Pour terminer ce tour d'horizon de la scène musicale québécoise d'il y a un demi-siècle, mentionnons aussi le disc-jockey vedette de CHLP, Fernand Gignac qui gravera à l'automne son premier 45 tours/78 tours "Je n'ai fait que passer", l'enfant-vedette Pière Sénécal qui faisait ses débuts à 14 ans et le groupe tropico-québécois Les Maniboulas qui venaient se mesurer aux vedettes établies que représentent les Oscar Thiffault, Ti-Blanc Richard, Les 3 Bars, La famille Soucy ou, depuis quelques années, Paolo Noël et Jen Roger. Les humoristes n'étaient pas en reste avec le Père Gédéon, Ti-Gus et Ti-Mousse ou, pour les plus intellectuels, Les Scribes. Mais le plus grand éclat était encore à venir, avec la participation-éclair d'un certain Michel Louvain au Gala des Splendeurs, au Colisée de Québec, en mai 1958!
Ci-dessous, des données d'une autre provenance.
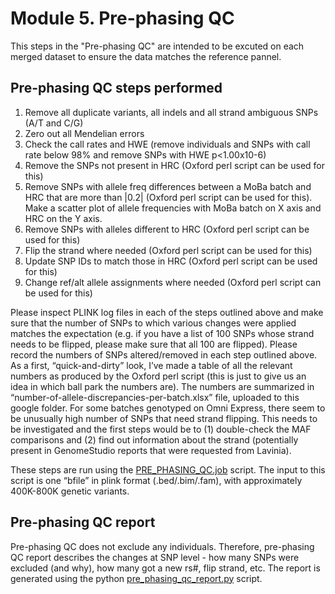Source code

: # Module 5. Pre-phasing QC

This steps in the &quot;Pre-phasing QC&quot; are intended to be excuted on each merged dataset to ensure the data matches the reference pannel.

## Pre-phasing QC steps performed
1. Remove all duplicate variants, all indels and all strand ambiguous SNPs (A/T and C/G)
2. Zero out all Mendelian errors
3. Check the call rates and HWE (remove individuals and SNPs with call rate below 98% and remove SNPs with HWE p<1.00x10-6)
4. Remove the SNPs not present in HRC (Oxford perl script can be used for this)
5. Remove SNPs with allele freq differences between a MoBa batch and HRC that are more than |0.2| (Oxford perl script can be used for this). Make a scatter plot of allele frequencies with MoBa batch on X axis and HRC on the Y axis.
6. Remove SNPs with alleles different to HRC (Oxford perl script can be used for this)
7. Flip the strand where needed (Oxford perl script can be used for this)
8. Update SNP IDs to match those in HRC (Oxford perl script can be used for this)
9. Change ref/alt allele assignments where needed (Oxford perl script can be used for this)

Please inspect PLINK log files in each of the steps outlined above and make sure that the number of SNPs to which various changes were applied matches the expectation (e.g. if you have a list of 100 SNPs whose strand needs to be flipped, please make sure that all 100 are flipped).
Please record the numbers of SNPs altered/removed in each step outlined above. As a first, “quick-and-dirty” look, I’ve made a table of all the relevant numbers as produced by the Oxford perl script (this is just to give us an idea in which ball park the numbers are). The numbers are summarized in “number-of-allele-discrepancies-per-batch.xlsx” file, uploaded to this google folder. For some batches genotyped on Omni Express, there seem to be unusually high number of SNPs that need strand flipping. This needs to be investigated and the first steps would be to (1) double-check the MAF comparisons and (2) find out information about the strand (potentially present in GenomeStudio reports that were requested from Lavinia).  

These steps are run using the [PRE_PHASING_QC.job](https://github.com/psychgen/MoBaPsychGen-QC-pipeline/tree/main/scripts/qc_modules/phasing_imputation/PRE_PHASING_QC.job) script. The input to this script is one “bfile” in plink format (.bed/.bim/.fam), with approximately 400K-800K genetic variants.

## Pre-phasing QC report

Pre-phasing QC does not exclude any individuals. Therefore, pre-phasing QC report describes the changes at SNP level - how many SNPs were excluded (and why), how many got a new rs#, flip strand, etc.
The report is generated using the python [pre_phasing_qc_report.py](https://github.com/psychgen/MoBaPsychGen-QC-pipeline/tree/main/scripts/qc_modules/phasing_imputation/pre_phasing_qc_report.py) script.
Jetons enfin un regard ou plutôt: tendons l'oreille à la ronde, à la recherche des 5 pièces marquantes de 1957 sur les divers marchés auxquels les auditeurs québécois pouvaient avoir accès, quoique plus ou moins directement!

De source québécoise

  • "Sur l'perron" de Camille Andréa par Dominique Michel
  • "Aide-toi et le ciel t'aidera" de et par Marc Gélinas
  • "La parenté" de et par Jean-Paul Filion
  • "Le ciel se marie avec la mer" de Jacques Blanchet par Lucille Dumont
  • "Un p'tit bécot" de et par Roger Miron

France

  • "Bambino" par Dalida, Gloria Lasso, Georges Guétary
  • "Que sera sera" par Doris Day, Jacqueline François, Patachou
  • "Tu n'as pas très bon caractère" par Dalida
  • "Marjolaine" par Francis Lemarque
  • "Je m'en vais revoir ma blonde" par Dario Moreno, Yvette Giraud

U.S.A.

  • "All Shook Up" par Elvis Presley
  • "Love Letters In The Sand" par Pat Boone
  • "(Let me be your) Teddy Bear" par Elvis Presley
  • "Jailhouse Rock" par Elvis Presley
  • "April Love" par Pat Boone

Angleterre

  • "Diana" par Paul Anka
  • "Young Love" par Tab Hunter
  • "All Shook Up" par Elvis Presley
  • "Cumberland Gap" par Lonnie Donegan
  • "Garden Of Eden" par Frankie Vaughan

Références consultées: revue Dis-Q-Ton et Journal des Vedettes de l'année 1957, revues Rendez-vous 93 et Rendez-vous 94 de la SARMA ainsi que les livres Hit Parade 1950-1998 par Daniel Lesueur, Top Pop Singles 1955-1986 par Joel Whitburn's et Rock Almanac par Stephen Nugent et Charlie Gillett.